[Saved entries]
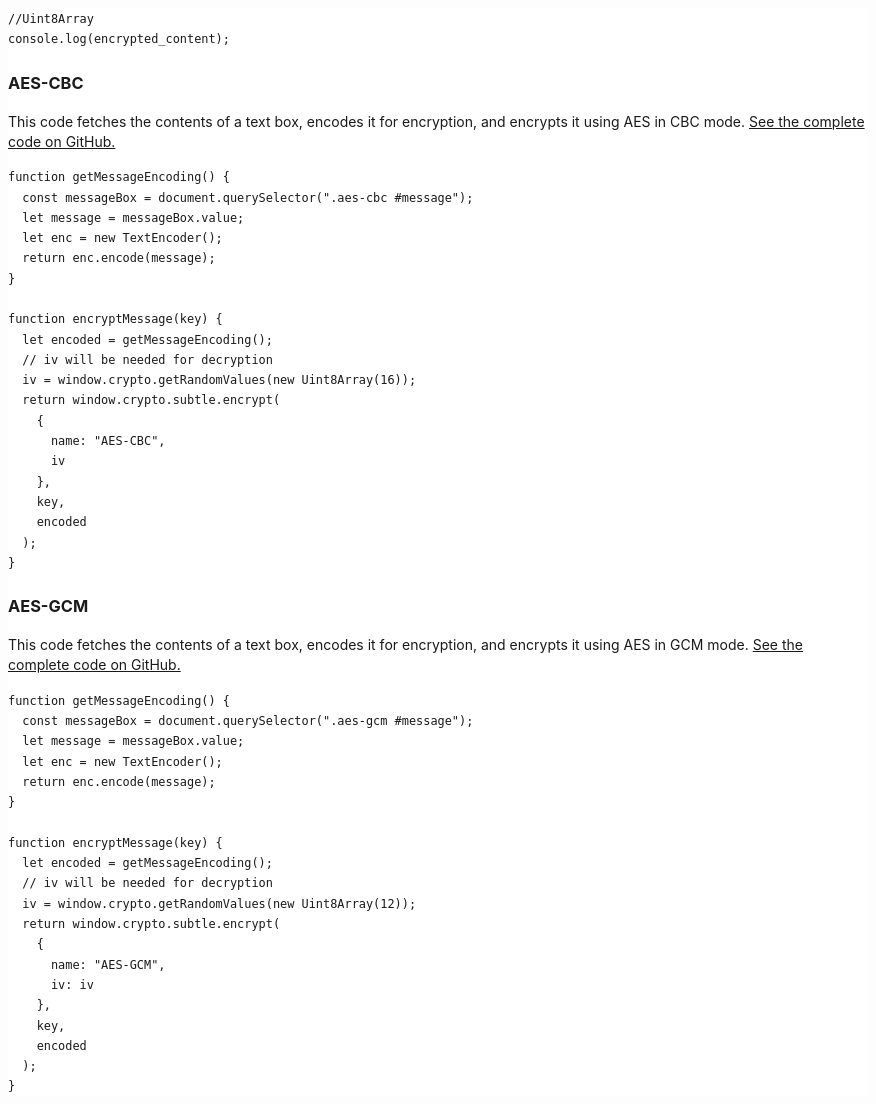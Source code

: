     //Uint8Array
    console.log(encrypted_content);

### AES-CBC

This code fetches the contents of a text box, encodes it for encryption, and encrypts it using AES in CBC mode. [See the complete code on GitHub.](https://github.com/mdn/dom-examples/blob/master/web-crypto/encrypt-decrypt/aes-cbc.js)

    function getMessageEncoding() {
      const messageBox = document.querySelector(".aes-cbc #message");
      let message = messageBox.value;
      let enc = new TextEncoder();
      return enc.encode(message);
    }

    function encryptMessage(key) {
      let encoded = getMessageEncoding();
      // iv will be needed for decryption
      iv = window.crypto.getRandomValues(new Uint8Array(16));
      return window.crypto.subtle.encrypt(
        {
          name: "AES-CBC",
          iv
        },
        key,
        encoded
      );
    }

### AES-GCM

This code fetches the contents of a text box, encodes it for encryption, and encrypts it using AES in GCM mode. [See the complete code on GitHub.](https://github.com/mdn/dom-examples/blob/master/web-crypto/encrypt-decrypt/aes-gcm.js)

    function getMessageEncoding() {
      const messageBox = document.querySelector(".aes-gcm #message");
      let message = messageBox.value;
      let enc = new TextEncoder();
      return enc.encode(message);
    }

    function encryptMessage(key) {
      let encoded = getMessageEncoding();
      // iv will be needed for decryption
      iv = window.crypto.getRandomValues(new Uint8Array(12));
      return window.crypto.subtle.encrypt(
        {
          name: "AES-GCM",
          iv: iv
        },
        key,
        encoded
      );
    }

→ **WHAT THE TASK REQUIRES**
Where does the string "examples" appear in the records above? Return every line that holds it.

→ **WRITTEN SOLUTION**
This code fetches the contents of a text box, encodes it for encryption, and encrypts it using AES in CBC mode. [See the complete code on GitHub.](https://github.com/mdn/dom-examples/blob/master/web-crypto/encrypt-decrypt/aes-cbc.js)
This code fetches the contents of a text box, encodes it for encryption, and encrypts it using AES in GCM mode. [See the complete code on GitHub.](https://github.com/mdn/dom-examples/blob/master/web-crypto/encrypt-decrypt/aes-gcm.js)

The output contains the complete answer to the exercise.